Levados pela carroça de seu Pai, bastante desgastada por sinal, rodas remendadas e um jegue velho por condutor, seguiam Liana e Seu Eduardo. Olhando as árvores passando, Liana imaginava-se nas ruas da cidade, como seriam os rapazes, como seriam suas concorrentes.
-Jegue velho de uma figa!!! Não viu a pedra? - Exclamou o Pai interrompendo os pensamentos fúteis da filha.
Já ia escurecendo quando chegaram a cidade de Santa Inês, o barulho do bonde e as buzinas dos carros se misturavam e davam aos ouvidos da moça um som nunca visto, confuso e irritante, paradoxalmente gostoso de ouvir. Era o som do crescimento. Do progresso.

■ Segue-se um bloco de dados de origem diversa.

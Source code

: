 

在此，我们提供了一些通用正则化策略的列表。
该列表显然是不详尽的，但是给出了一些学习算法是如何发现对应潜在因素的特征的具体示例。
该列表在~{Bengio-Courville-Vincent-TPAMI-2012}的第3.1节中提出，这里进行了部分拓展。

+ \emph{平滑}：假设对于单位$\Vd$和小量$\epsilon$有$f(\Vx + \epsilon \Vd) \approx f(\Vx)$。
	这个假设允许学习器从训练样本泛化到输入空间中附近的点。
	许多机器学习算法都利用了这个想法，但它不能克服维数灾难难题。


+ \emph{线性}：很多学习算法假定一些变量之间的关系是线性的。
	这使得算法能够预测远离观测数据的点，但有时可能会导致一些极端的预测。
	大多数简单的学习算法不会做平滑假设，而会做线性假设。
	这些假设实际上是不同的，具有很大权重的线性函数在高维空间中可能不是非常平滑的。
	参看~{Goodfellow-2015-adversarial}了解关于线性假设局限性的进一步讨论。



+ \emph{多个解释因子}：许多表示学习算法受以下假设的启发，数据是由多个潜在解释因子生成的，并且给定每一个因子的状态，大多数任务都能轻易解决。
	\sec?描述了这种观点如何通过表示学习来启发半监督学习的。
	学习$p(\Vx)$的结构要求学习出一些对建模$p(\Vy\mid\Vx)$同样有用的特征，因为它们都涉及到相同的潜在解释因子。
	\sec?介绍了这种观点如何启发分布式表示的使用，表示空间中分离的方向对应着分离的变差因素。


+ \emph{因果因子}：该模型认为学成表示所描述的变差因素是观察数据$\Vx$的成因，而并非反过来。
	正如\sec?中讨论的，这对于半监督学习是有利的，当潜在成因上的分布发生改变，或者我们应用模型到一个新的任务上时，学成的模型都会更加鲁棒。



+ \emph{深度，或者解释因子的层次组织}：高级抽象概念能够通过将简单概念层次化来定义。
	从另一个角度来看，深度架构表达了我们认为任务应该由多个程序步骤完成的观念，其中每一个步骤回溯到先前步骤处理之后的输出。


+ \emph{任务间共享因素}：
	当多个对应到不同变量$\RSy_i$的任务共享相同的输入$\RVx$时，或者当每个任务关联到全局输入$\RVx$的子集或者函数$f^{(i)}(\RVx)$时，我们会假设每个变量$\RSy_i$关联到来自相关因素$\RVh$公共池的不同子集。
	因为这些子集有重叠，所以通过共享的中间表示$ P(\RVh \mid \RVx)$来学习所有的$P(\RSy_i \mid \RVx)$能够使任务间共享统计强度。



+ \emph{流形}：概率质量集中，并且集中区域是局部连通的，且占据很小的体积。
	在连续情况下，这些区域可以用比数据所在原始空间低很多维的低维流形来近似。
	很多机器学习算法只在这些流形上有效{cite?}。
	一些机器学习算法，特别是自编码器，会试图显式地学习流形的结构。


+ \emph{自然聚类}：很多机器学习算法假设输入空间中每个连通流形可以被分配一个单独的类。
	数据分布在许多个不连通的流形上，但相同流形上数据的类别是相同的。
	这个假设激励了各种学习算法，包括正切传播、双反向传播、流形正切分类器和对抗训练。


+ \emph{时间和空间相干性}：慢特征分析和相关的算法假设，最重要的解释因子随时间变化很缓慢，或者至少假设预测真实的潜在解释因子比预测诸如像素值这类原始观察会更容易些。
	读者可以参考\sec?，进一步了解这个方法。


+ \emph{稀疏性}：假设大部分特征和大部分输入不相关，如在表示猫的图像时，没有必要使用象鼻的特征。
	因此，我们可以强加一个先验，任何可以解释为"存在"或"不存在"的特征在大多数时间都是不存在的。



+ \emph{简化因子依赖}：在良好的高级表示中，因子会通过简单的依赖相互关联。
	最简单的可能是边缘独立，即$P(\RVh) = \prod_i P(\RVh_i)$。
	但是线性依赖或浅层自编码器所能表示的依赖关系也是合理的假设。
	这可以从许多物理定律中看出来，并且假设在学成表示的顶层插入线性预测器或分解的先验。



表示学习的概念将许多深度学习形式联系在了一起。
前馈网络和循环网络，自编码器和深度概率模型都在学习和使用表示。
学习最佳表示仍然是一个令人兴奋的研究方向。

Da entrada da rua via-se uma velha sisuda com uma lamparina na mão. Era a tia de Liana esperando-os ansiosamente.
-Mas onde estavam vocês? Que demora! Como se pode deixar uma velha tanto tempo esperando assim? Entrem! Entrem! Já estou com as pernas doendo! Não farei café! Faça você Eduardo! Já está bem crescidinho! E você menina! Trate de tomar logo um banho! Sua cara está imunda, além de feder como gambá!
Assustada Liana corre para o Pai, com o coração palpitando, dessa vez de temor. Sussura:
- Pai! Quem é esta velha? Onde está a Tia Carmosina?
- Esta é a Carmosina minha filha! – Disse desconsertado.
- Não! Não quero morar com ela!
- Acalme-se Liana, ela ficou assim depois que perdeu o esposo e o filho para a malária. Com o tempo você aprende a conviver com ela.
Depois de alimentar a filha, e com a desculpa de ter que voltar naquela noite á roça, Seu Eduardo evita as despedidas e deixa a filha com Tia Carmosina, que era alvo das brincadeiras das crianças naquela rua. Liana, sem coragem de enfrentar a velha, vai pro quarto orientada pelo Pai e tenta dormir.
Ao nascer o Sol, ouve-se estrondos na porta do quarto.
- Acorda menina!!! Inútil! Ainda dorme? Levante-se, vamos! – Grita a tia com uma voz rouca, ensurdecedora.
- Sim Tia, Já estou de pé! Um momento, abrirei a porta - Disse a educada Liana, que mesmo sendo de origem rural, tinha bons modos e sabia falar corretamente, graças à sua falecida mãe.
Ao abrir a porta a velha olhou a moça da cabeça aos pés por cima dos óculos, com um ar de desaprovação.
- Vista-se! Vamos ao comércio. Não demore.
Liana vestiu-se rapidamente, passou pela cozinha correndo e tomou goles de leite, e ajeitando-se chegou até a sala.
- estou pronta Tia. Podemos ir!
- Já não era sem tempo! Pra quê tanta exuberância? Vamos apenas à feirinha! Vamos logo!
Liana lembrou-se do que o pai havia dito e relevou a observação da tia. Seguiu até a feira sem dar uma palavra. Apenas ouvindo as reclamações da tia quanto ao barulho, ao calçamento das ruas, as crianças que a perturbavam... Enfim chegaram ao centro de vendas da cidade.
- Tome menina! Aqui está a lista do que deve ser comprado, vá e volte sem demora diga para por na conta da Carmosina. No fim do mês verei se comprou algo sem eu pedir. Vá, ficarei aqui com umas irmãs da Igreja tecendo alguns tricôs.
Tecer alguns tricôs era do que Carmosina gostava, usava esta expressão porque jamais admitiu que fosse fofoqueira, nem suas amigas beatas, mas era o que sabiam fazer de melhor. Falar da vida alheia. Em especial a do Padre Zé Bento.
Obedecendo a ordem, foi-se Liana às compras: chuchu, alface, carne de segunda, azeite, ovos, leite entre outros produtos. Andando entre a feira Liana abaixa-se para pegar um molho de coentro, ouve uma voz:
- Posso ajudar a moça?
- Sim! Quanto custa o coen... – disse levantando o rosto e parando de repente.
- O coentro?
- É.. o coentro.. – Disse, sem jeito, a jovem que nunca havia visto um rapaz tão bonito.
- Para você não custará nada. Leve! Leve também este mimo. – Deu a moça um pingente em forma de flor. Guardou entre os seios e seguiu sem olhar para trás, nunca sentiu tanta emoção junta, não sabia se alegria, nervoso ou vergonha.
Enfim terminou as compras e chamou a tia que gargalhava às custas das beatas futriqueiras, foram para casa, e mais uma vez a tia resmungava, desta vez Liana não ouvia as queixas da velha, lembrava somente dos olhos do rapaz e da sua voz, segurando disfarçadamente o coração e o pingente.